**WHAT TO WORK ON**
Output the entries exactly. Start at the first line, finish with the line containing "<H1>About</H1>", and omit the pictures.

**Dataset excerpts**

----

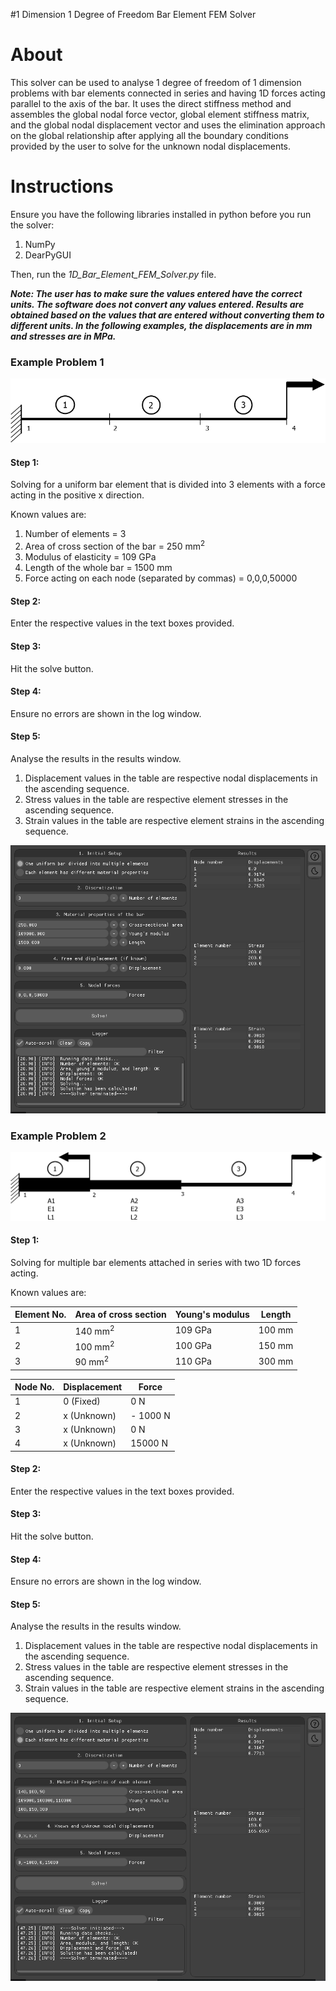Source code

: #1 Dimension 1 Degree of Freedom Bar Element FEM Solver

<H1>About</H1>

This solver can be used to analyse 1 degree of freedom of 1 dimension problems with bar elements connected in series and having 1D forces acting parallel to the axis of the bar. It uses the direct stiffness method and assembles the global nodal force vector, global element stiffness matrix, and the global nodal displacement vector and uses the elimination approach on the global relationship after applying all the boundary conditions provided by the user to solve for the unknown nodal displacements.


<H1>Instructions</H1>

Ensure you have the following libraries installed in python before you run the solver:
    
1. NumPy 
2. DearPyGUI 
   
Then, run the <i>1D_Bar_Element_FEM_Solver.py</i> file.

<i><b>Note: The user has to make sure the values entered have the correct units. The software does not convert any values entered. Results are obtained based on the values that are entered without converting them to different units. In the following examples, the displacements are in mm and stresses are in MPa.</b></i>


<H3>Example Problem 1</H3>

![Example 1 Diagram](images/Example_1_diag.png)

<H4>Step 1:</H4>

Solving for a uniform bar element that is divided into 3 elements with a force acting in the positive x direction.

Known values are:
1. Number of elements = 3
2. Area of cross section of the bar = 250 mm<sup>2</sup>
3. Modulus of elasticity = 109 GPa
4. Length of the whole bar = 1500 mm
5. Force acting on each node (separated by commas) = 0,0,0,50000


<H4>Step 2:</H4>

Enter the respective values in the text boxes provided. 

<H4>Step 3:</H4>

Hit the solve button.

<H4>Step 4:</H4>

Ensure no errors are shown in the log window.

<H4>Step 5:</H4>

Analyse the results in the results window.

1. Displacement values in the table are respective nodal displacements in the ascending sequence.
2. Stress values in the table are respective element stresses in the ascending sequence.
3. Strain values in the table are respective element strains in the ascending sequence.


![Example 1 screenshot](images/Example_1.png)


<H3>Example Problem 2</H3>

![Example 1 Diagram](images/Example_2_diag.png)

<H4>Step 1:</H4>

Solving for multiple bar elements attached in series with two 1D forces acting.

Known values are:

| Element No. | Area of cross section | Young's modulus | Length |
| --- | ----------- | ----------- | ----------- |
| 1 | 140 mm<sup>2</sup> | 109 GPa | 100 mm |
| 2 | 100 mm<sup>2</sup> | 100 GPa | 150 mm |
| 3 | 90 mm<sup>2</sup> | 110 GPa | 300 mm |

| Node No. | Displacement | Force |
| --- | ----------- | ----------- 
| 1 | 0 (Fixed) | 0 N
| 2 | x (Unknown) | - 1000 N
| 3 | x (Unknown) | 0 N
| 4 | x (Unknown) | 15000 N

<H4>Step 2:</H4>

Enter the respective values in the text boxes provided. 

<H4>Step 3:</H4>

Hit the solve button.

<H4>Step 4:</H4>

Ensure no errors are shown in the log window.

<H4>Step 5:</H4>

Analyse the results in the results window.

1. Displacement values in the table are respective nodal displacements in the ascending sequence.
2. Stress values in the table are respective element stresses in the ascending sequence.
3. Strain values in the table are respective element strains in the ascending sequence.


![Example 1 screenshot](images/Example_2.png)
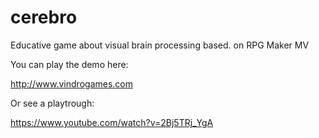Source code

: # cerebro

Educative game about visual brain processing based. on RPG Maker MV

You can play the demo here:

http://www.vindrogames.com

Or see a playtrough:

https://www.youtube.com/watch?v=2Bj5TRj_YgA
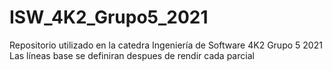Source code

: # ISW_4K2_Grupo5_2021
Repositorio utilizado en la catedra Ingeniería de Software 4K2 Grupo 5 2021
Las líneas base se definiran despues de rendir cada parcial
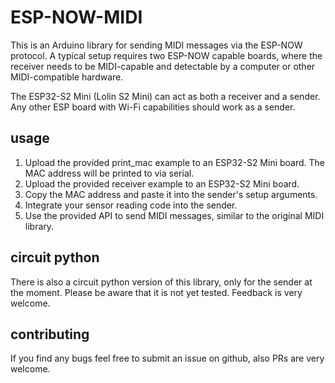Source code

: # ESP-NOW-MIDI

This is an Arduino library for sending MIDI messages via the ESP-NOW protocol.
A typical setup requires two ESP-NOW capable boards, where the receiver needs to be MIDI-capable and detectable by a computer or other MIDI-compatible hardware.

The ESP32-S2 Mini (Lolin S2 Mini) can act as both a receiver and a sender.
Any other ESP board with Wi-Fi capabilities should work as a sender.


## usage
1. Upload the provided print_mac example to an ESP32-S2 Mini board. The MAC address will be printed to via serial.
1. Upload the provided receiver example to an ESP32-S2 Mini board.
1. Copy the MAC address and paste it into the sender's setup arguments.
1. Integrate your sensor reading code into the sender.
1. Use the provided API to send MIDI messages, similar to the original MIDI library.

## circuit python
There is also a circuit python version of this library, only for the sender at the moment. Please be aware that it is not yet tested. Feedback is very welcome.

## contributing
If you find any bugs feel free to submit an issue on github, also PRs are very welcome.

----

**SOLUTION TO THIS EXERCISE**
Source code

: #1 Dimension 1 Degree of Freedom Bar Element FEM Solver

<H1>About</H1>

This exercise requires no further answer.